L'organisation économique, qui regroupe quinze pays d'Afrique de l'Ouest, avait notamment sanctionné le pays à la suite de l'arrivée au pouvoir de l'armée malienne en 2020.
Quelques secondes plus tard, Goïta déclare, sans préciser qui il vise : "ils ont fabriqué beaucoup de faux billets. Ils les ont acheminés par voie terrestre deux fois", avant d'affirmer avoir pu intercepter ces opérations et de dénoncer des tentatives de "faire échouer les autorités dans leur quête de souveraineté".
Dénonce-t-il à ce moment-là la Cédéao ? Difficile de le savoir. Néanmoins, à aucun moment Assimi Goïta ne mentionne la France dans ce passage.
De fausses citations
Comment dès lors plusieurs médias maliens ont pu indiquer qu'Assimi Goïta visait la France? Les premiers médias à avoir relayé l'information, de ABamako à Malijet en passant par Maliweb, redirigent tous vers un article publié le 23 juin au matin par la version africaine du média russe Sputnik.
Ce média, régulièrement épinglé pour avoir diffusé de fausses informations, est le premier à avoir annoncé qu'Assimi Goïta avait "accusé Paris d'avoir imprimé de faux billets de francs CFA". Un court article repéré par le compte d'investigation numérique sur X Random_Osint, repris, voire copié-collé par plusieurs médias maliens dans les heures et jours qui ont suivi.

Depuis, plusieurs sites issus de pays voisins du Mali soutiennent aussi que la France a été accusée d'avoir fait circuler de faux billets.
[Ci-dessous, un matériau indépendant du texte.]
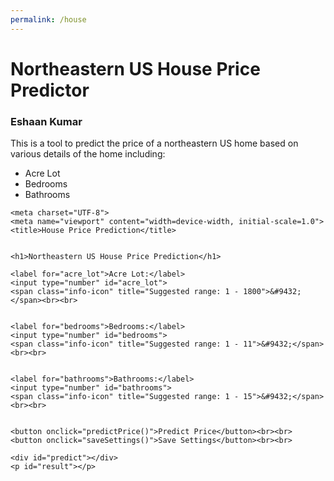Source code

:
 ```yaml
---
permalink: /house
---
```


# Northeastern US House Price Predictor
### Eshaan Kumar

This is a tool to predict the price of a northeastern US home based on various details of the home including:
- Acre Lot
- Bedrooms
- Bathrooms

<html lang="en">

    <meta charset="UTF-8">
    <meta name="viewport" content="width=device-width, initial-scale=1.0">
    <title>House Price Prediction</title>


    <h1>Northeastern US House Price Prediction</h1>

    <label for="acre_lot">Acre Lot:</label>
    <input type="number" id="acre_lot">
    <span class="info-icon" title="Suggested range: 1 - 1800">&#9432;</span><br><br>


    <label for="bedrooms">Bedrooms:</label>
    <input type="number" id="bedrooms">
    <span class="info-icon" title="Suggested range: 1 - 11">&#9432;</span><br><br>


    <label for="bathrooms">Bathrooms:</label>
    <input type="number" id="bathrooms">
    <span class="info-icon" title="Suggested range: 1 - 15">&#9432;</span><br><br>


    <button onclick="predictPrice()">Predict Price</button><br><br>
    <button onclick="saveSettings()">Save Settings</button><br><br>

    <div id="predict"></div>
    <p id="result"></p>
<style>
    .info-icon {
        margin-left: 5px;
        cursor: pointer;
        font-size: 18px;
    }

    .info-icon:hover {
        color: blue;
    }
</style>

<script>
    function predictPrice() {
        const acreLot = document.getElementById("acre_lot").value;
        const bedrooms = document.getElementById("bedrooms").value;
        const bathrooms = document.getElementById("bathrooms").value;

        const acreLotInRange = acreLot >= 1 && acreLot <= 1800;
        const bedroomsInRange = bedrooms >= 1 && bedrooms <= 11;
        const bathroomsInRange = bathrooms >= 1 && bathrooms <= 15;

        if (!acreLotInRange || !bedroomsInRange || !bathroomsInRange) {
            document.getElementById("result").innerText = "Please enter values within the suggested range.";
            return
        }

        const requestData = {
            "acre_lot": acreLot,
            "bedrooms": bedrooms,
            "bathrooms": bathrooms
        };
        console.log(JSON.stringify(requestData))
        fetch("http://127.0.0.1:8059/api/houseprice/predict", {
            method: "POST",
            headers: {
                "Content-Type": "application/json",
            },
            body: JSON.stringify(requestData),
        })
        .then(response => response.json())
        .then(data => {
            const predictedPrice = parseFloat(data.predicted_price).toLocaleString(); // Add parseFloat() to ensure correct conversion to number before formatting
            document.getElementById("result").innerText = "Predicted Price: $" + predictedPrice;
        })
        .catch(error => {
            console.error("Error:", error);
            document.getElementById("result").innerText = "An error occurred. Please try again.";
        });
    }

    function saveSettings() {
        const acreLot = document.getElementById("acre_lot").value;
        const bedrooms = document.getElementById("bedrooms").value;
        const bathrooms = document.getElementById("bathrooms").value;
        const requestData = {
            "acre_lot": acreLot,
            "bedrooms": bedrooms,
            "bathrooms": bathrooms
        };
        fetch("http://127.0.0.1:8059/api/houseprice/settings", {
            method: "POST", // Change method to POST
            headers: {
                "Content-Type": "application/json",
            },
            body: JSON.stringify(requestData),
        })
        .then(response => {
            if (response.ok) {
                alert("Settings saved successfully!");
            } else {
                alert("Failed to save settings. Please try again.");
            }
        })
        .catch(error => {
            console.error("Error:", error);
            alert("An error occurred. Please try again.");
        });
    }

    function loadSettings() {
        fetch("http://127.0.0.1:8059/api/houseprice/settings", {
            method: "GET",
        })
        .then(response => response.json())
        .then(data => {
            document.getElementById("acre_lot").value = data.acre_lot || '';
            document.getElementById("bedrooms").value = data.bedrooms || '';
            document.getElementById("bathrooms").value = data.bathrooms || '';
        })
        .catch(error => {
            console.error("Error:", error);
            alert("An error occurred while loading settings. Please try again.");
        });
    }

    // Load settings when the page loads
    window.addEventListener('load', loadSettings);

</script>


    

</html>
Le média Beninwebtv, qui compte plus de 300 000 abonnés sur Facebook, a même publié une fausse citation d'Assimi Goïta dans le titre d'un de ses articles dans laquelle il aurait directement accusé la France d'impression de faux billets.
A l'international, d'autres médias ont aussi repris ces accusations, comme le média indien First Post, régulièrement accusé de relayer de fausses informations.

Pourtant, aucune communication officielle n'a confirmé de telles prises de position. L'Office de radiodiffusion télévision du Mali (ORTM), le service audiovisuel malien, qui a diffusé l'entretien en intégralité sur sa chaîne Youtube, n'a par exemple jamais mentionné la France dans sa couverture du discours d'Assimi Goïta.
"Aucun intérêt" pour la France de mener une opération au Mali
Ces dernières années, des saisies de faux billets dans les huit pays de l'Union économique et monétaire ouest-africaine (UEMOA), dont fait partie le Mali, ont bien été réalisées par les douanes des différents pays.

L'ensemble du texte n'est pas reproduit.